ESCOLA PÚBLICA: ENTRE O OITO E O OITENTA



A escola pública portuguesa enfrenta um drama semelhante à da sociedade portuguesa: tornar-se uma escola do oito e do oitenta, ou seja, uma minoria de alunos obtém resultados muito bons e tem um nível de conhecimento elevadíssimo enquanto uma imensa maioria demonstra uma confrangedora preparação académica para a vida, cumprindo penosamente a escolaridade obrigatória, ao ritmo do caracol, que só uma avaliação “amiga” e pressionada pelo cumprimento dos objetivos do abandono escolar não conduz à reprovação.

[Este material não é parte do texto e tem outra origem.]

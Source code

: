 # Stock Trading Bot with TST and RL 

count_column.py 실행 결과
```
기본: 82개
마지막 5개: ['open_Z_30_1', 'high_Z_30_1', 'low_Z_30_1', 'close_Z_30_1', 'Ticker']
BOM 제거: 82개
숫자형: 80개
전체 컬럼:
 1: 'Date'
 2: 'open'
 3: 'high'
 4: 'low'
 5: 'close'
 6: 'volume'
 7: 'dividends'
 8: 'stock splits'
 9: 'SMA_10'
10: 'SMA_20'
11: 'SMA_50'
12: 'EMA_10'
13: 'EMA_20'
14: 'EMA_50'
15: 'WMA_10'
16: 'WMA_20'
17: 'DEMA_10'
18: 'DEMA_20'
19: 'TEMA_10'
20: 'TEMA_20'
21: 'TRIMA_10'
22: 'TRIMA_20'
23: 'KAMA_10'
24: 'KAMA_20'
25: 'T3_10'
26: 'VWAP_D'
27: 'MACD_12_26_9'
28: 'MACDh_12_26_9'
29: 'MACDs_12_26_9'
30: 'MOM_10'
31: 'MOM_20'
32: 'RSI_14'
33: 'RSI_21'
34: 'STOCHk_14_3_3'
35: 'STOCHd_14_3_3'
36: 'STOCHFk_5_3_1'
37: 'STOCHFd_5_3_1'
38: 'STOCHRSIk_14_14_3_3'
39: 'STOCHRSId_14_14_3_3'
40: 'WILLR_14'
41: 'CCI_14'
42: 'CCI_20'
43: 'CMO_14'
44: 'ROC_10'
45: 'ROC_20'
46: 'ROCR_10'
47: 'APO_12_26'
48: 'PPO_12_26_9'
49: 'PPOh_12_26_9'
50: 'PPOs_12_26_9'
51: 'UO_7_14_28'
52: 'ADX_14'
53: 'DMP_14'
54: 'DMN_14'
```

A escola pública tem ainda uma classe docente que fez a sua formação inicial há mais de duas décadas, numa altura em que o mundo informático dava os primeiros passos. Os métodos de muitos professores estão ultrapassados e em muitos casos não conseguem oferecer soluções ao maravilhoso mundo dos extremos em que se torna a escola pública portuguesa.
As respostas que a tutela e as direções das escolas vão dando ao problema são bem-intencionadas, mas não são uma política concertada, pensada, estruturada de resposta ao problema.
O primeiro desafio que a escola pública portuguesa enfrenta é ter gente qualificada em número suficiente para dar resposta aos diversos tipos de alunos que atualmente cumprem o ensino obrigatório. Faltam profissionais qualificados para tratar dos alunos com Necessidades Educativas Especiais, faltam psicólogos nas escolas, faltam assistentes operacionais. E falta reciclar o método de ensino, de alto a baixo. Não falo das degradantes condições físicas de algumas escolas, onde não existe dinheiro para substituir coberturas com trinta e quarenta anos por outras que não ponham em causa a saúde futura de alunos, professores e funcionários, porque esse não é o principal problema.
Os professores não podem exercer funções para as quais não estão preparados só porque têm um jeitinho especial para gerir conflitos ou têm piedade dos meninos com défice cognitivo evidente. Os alunos com Necessidades Educativas Especiais são pobres, pouco informados e pertencem a famílias desestruturadas, pouco conhecedoras dos seus direitos e deveres, completamente impreparadas para ajudar os filhos. 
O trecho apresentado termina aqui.